Address all correspondence and requests for reprints to: R. V. Thakker, Medical Research Council Molecular Endocrinology Group, Medical Research Council Clinical Sciences Centre, Imperial College School of Medicine, Hammersmith Hospital, Du Cane Road, London W12 ONN, United Kingdom. E-mail: rthakker{at}rpms.ac.uk
Hypophosphatemic rickets is commonly an X-linked dominant disorder (XLH
or HYP) associated with a renal tubular defect in phosphate transport
and bone deformities. The XLH gene, referred to as PHEX, or formerly as
PEX (phosphate regulating gene with homologies to endopeptidases on the
X-chromosome), encodes a 749-amino acid protein that putatively
consists of an intracellular, transmembrane, and extracellular domain.
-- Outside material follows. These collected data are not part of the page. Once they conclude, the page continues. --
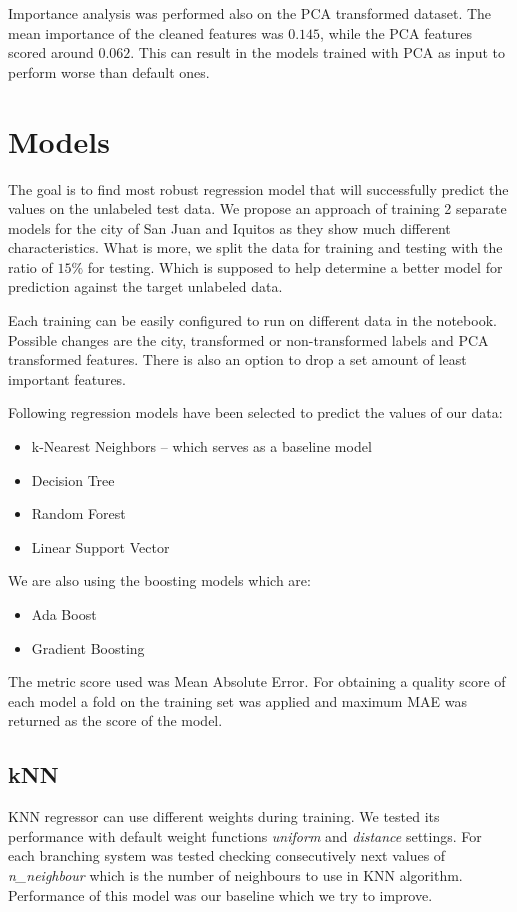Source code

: \documentclass[sigconf]{acmart}
\begin{document}
Importance analysis was performed also on the PCA transformed dataset.
The mean importance of the cleaned features was $0.145$, while the PCA features scored around $0.062$.
This can result in the models trained with PCA as input to perform worse than default ones.

\section{Models}
The goal is to find most robust regression model that will successfully predict the values on the unlabeled test data.
We propose an approach of training 2 separate models for the city of San Juan and Iquitos as they show much different characteristics.
What is more, we split the data for training and testing with the ratio of $15\%$ for testing. Which is supposed to help determine a better model for prediction against the target unlabeled data.

Each training can be easily configured to run on different data in the notebook.
Possible changes are the city, transformed or non-transformed labels and PCA transformed features.
There is also an option to drop a set amount of least important features.

Following regression models have been selected to predict the values of our data:
\begin{itemize}
    \item k-Nearest Neighbors -- which serves as a baseline model
    \item Decision Tree
    \item Random Forest
    \item Linear Support Vector
\end{itemize}

We are also using the boosting models which are:
\begin{itemize}
    \item Ada Boost
    \item Gradient Boosting
\end{itemize}

The metric score used was Mean Absolute Error.
For obtaining a quality score of each model a fold on the training set was applied and maximum MAE was returned as the score of the model.

\subsection{kNN}
KNN regressor can use different weights during training.
We tested its performance with default weight functions \emph{uniform} and \emph{distance} settings.
For each branching system was tested checking consecutively next values of \emph{n\_neighbour} which is the number of  neighbours to use in KNN algorithm.
Performance of this model was our baseline which we try to improve.
\end{document}
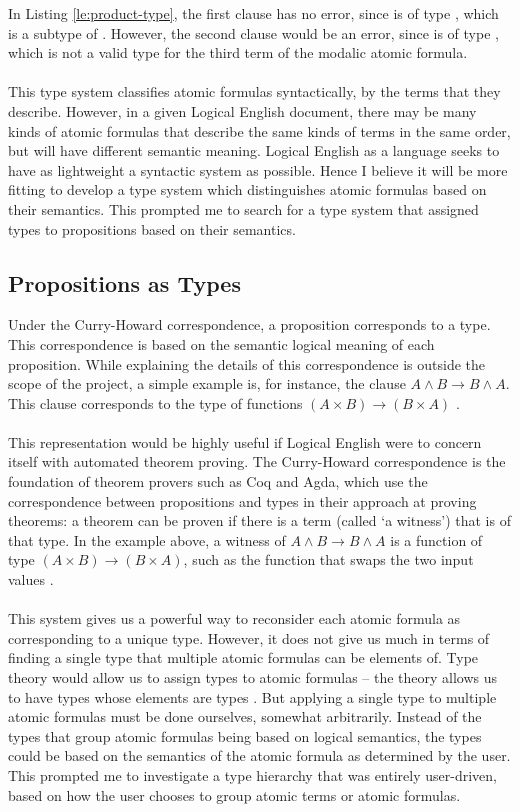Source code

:\documentclass[../main.tex]{subfiles}
\begin{document}
In Listing \ref{le:product-type}, the first clause has no error, since  is of type , which is a subtype of . However, the second clause would be an error, since  is of type , which is not a valid type for the third term of the modalic atomic formula.
\\
\\
This type system classifies atomic formulas syntactically, by the terms that they describe. However, in a given Logical English document, there may be many kinds of atomic formulas that describe the same kinds of terms in the same order, but will have different semantic meaning. Logical English as a language seeks to have as lightweight a syntactic system as possible. Hence I believe it will be more fitting to develop a type system which distinguishes atomic formulas based on their semantics. This prompted me to search for a type system that assigned types to propositions based on their semantics.

\subsection{Propositions as Types}
\label{section:props-as-types}
Under the Curry-Howard correspondence, a proposition corresponds to a type. This correspondence is based on the semantic logical meaning of each proposition. While explaining the details of this correspondence is outside the scope of the project, a simple example is, for instance, the clause $A \land B \longrightarrow B \land A$. This clause corresponds to the type of functions $(A \times B) \longrightarrow (B \times A)$ \cite{lambda_calc}.
\\
\\
This representation would be highly useful if Logical English were to concern itself with automated theorem proving. The Curry-Howard correspondence is the foundation of theorem provers such as Coq and Agda, which use the correspondence between propositions and types in their approach at proving theorems: a theorem can be proven if there is a term (called `a witness') that is of that type. In the example above, a witness of $A \land B \longrightarrow B \land A$ is a function of type $(A \times B) \longrightarrow (B \times A)$, such as the function that swaps the two input values \cite{lambda_calc}.
\\
\\
This system gives us a powerful way to reconsider each atomic formula as corresponding to a unique type. However, it does not give us much in terms of finding a single type that multiple atomic formulas can be elements of. Type theory would allow us to assign types to atomic formulas -- the theory allows us to have types whose elements are types \cite[p.~24]{homotopy_type_theory}. But applying a single type to multiple atomic formulas must be done ourselves, somewhat arbitrarily. Instead of the types that group atomic formulas being based on logical semantics, the types could be based on the semantics of the atomic formula as determined by the user. This prompted me to investigate a type hierarchy that was entirely user-driven, based on how the user chooses to group atomic terms or atomic formulas.
\end{document}
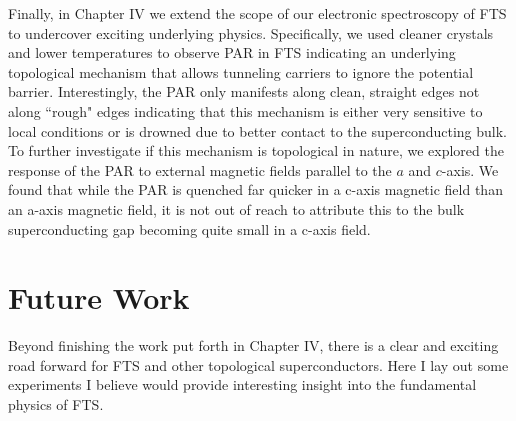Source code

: Finally, in Chapter IV we extend the scope of our electronic spectroscopy of \ac{FTS} to undercover exciting underlying physics. Specifically, we used cleaner crystals and lower temperatures to observe \acl{PAR} in \ac{FTS} indicating an underlying topological mechanism that allows tunneling carriers to ignore the potential barrier. Interestingly, the \ac{PAR} only manifests along clean, straight edges not along ``rough" edges indicating that this mechanism is either very sensitive to local conditions or is drowned due to better contact to the superconducting bulk. To further investigate if this mechanism is topological in nature, we explored the response of the \ac{PAR} to external magnetic fields parallel to the $a$ and $c$-axis. We found that while the \ac{PAR} is quenched far quicker in a c-axis magnetic field than an a-axis magnetic field, it is not out of reach to attribute this to the bulk superconducting gap becoming quite small in a c-axis field.

\section{Future Work}
Beyond finishing the work put forth in Chapter IV, there is a clear and exciting road forward for \ac{FTS} and other topological superconductors. Here I lay out some experiments I believe would provide interesting insight into the fundamental physics of \ac{FTS}.
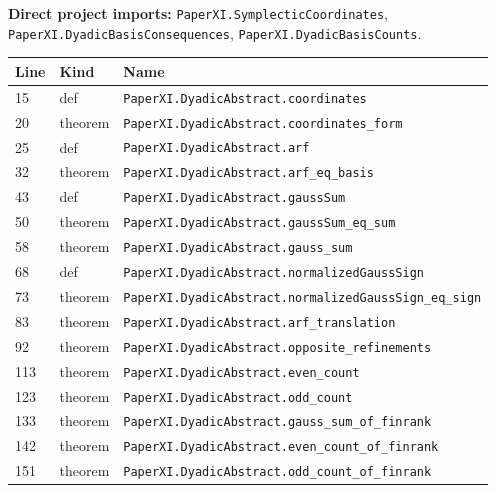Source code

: \documentclass[10pt,oneside]{book}
\begin{document}

\textbf{Direct project imports:} \nolinkurl{PaperXI.SymplecticCoordinates}, \nolinkurl{PaperXI.DyadicBasisConsequences}, \nolinkurl{PaperXI.DyadicBasisCounts}.

\begin{longtable}{@{}p{}p{}p{}@{}}\toprule Line&Kind&Name\\\midrule\endhead

15&def&\nolinkurl{PaperXI.DyadicAbstract.coordinates}\\

20&theorem&\nolinkurl{PaperXI.DyadicAbstract.coordinates_form}\\

25&def&\nolinkurl{PaperXI.DyadicAbstract.arf}\\

32&theorem&\nolinkurl{PaperXI.DyadicAbstract.arf_eq_basis}\\

43&def&\nolinkurl{PaperXI.DyadicAbstract.gaussSum}\\

50&theorem&\nolinkurl{PaperXI.DyadicAbstract.gaussSum_eq_sum}\\

58&theorem&\nolinkurl{PaperXI.DyadicAbstract.gauss_sum}\\

68&def&\nolinkurl{PaperXI.DyadicAbstract.normalizedGaussSign}\\

73&theorem&\nolinkurl{PaperXI.DyadicAbstract.normalizedGaussSign_eq_sign}\\

83&theorem&\nolinkurl{PaperXI.DyadicAbstract.arf_translation}\\

92&theorem&\nolinkurl{PaperXI.DyadicAbstract.opposite_refinements}\\

113&theorem&\nolinkurl{PaperXI.DyadicAbstract.even_count}\\

123&theorem&\nolinkurl{PaperXI.DyadicAbstract.odd_count}\\

133&theorem&\nolinkurl{PaperXI.DyadicAbstract.gauss_sum_of_finrank}\\

142&theorem&\nolinkurl{PaperXI.DyadicAbstract.even_count_of_finrank}\\

151&theorem&\nolinkurl{PaperXI.DyadicAbstract.odd_count_of_finrank}\\

\bottomrule\end{longtable}
\end{document}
PHEX mutations have been observed in XLH patients, and we have
undertaken studies to characterize such mutations in 46 unrelated XLH
kindreds and 22 unrelated patients with nonfamilial XLH by single
stranded conformational polymorphism and DNA sequence analysis. We
identified 31 mutations (7 nonsense, 6 deletions, 2 deletional
insertions, 1 duplication, 2 insertions, 4 splice site, 8 missense, and
1 within the 5' untranslated region), of which 30 were scattered
throughout the putative extracellular domain, together with 6
polymorphisms that had heterozygosity frequencies ranging from less
than 1% to 43%. Single stranded conformational polymorphism was found
to detect more than 60% of these mutations. Over 20% of the mutations
were observed in nonfamilial XLH patients, who represented de
novo occurrences of PHEX mutations. The unique point mutation
(a
g) of the 5'untranslated region together with the other mutations
indicates that the dominant XLH phenotype is unlikely to be explained
by haplo-insufficiency or a dominant negative effect.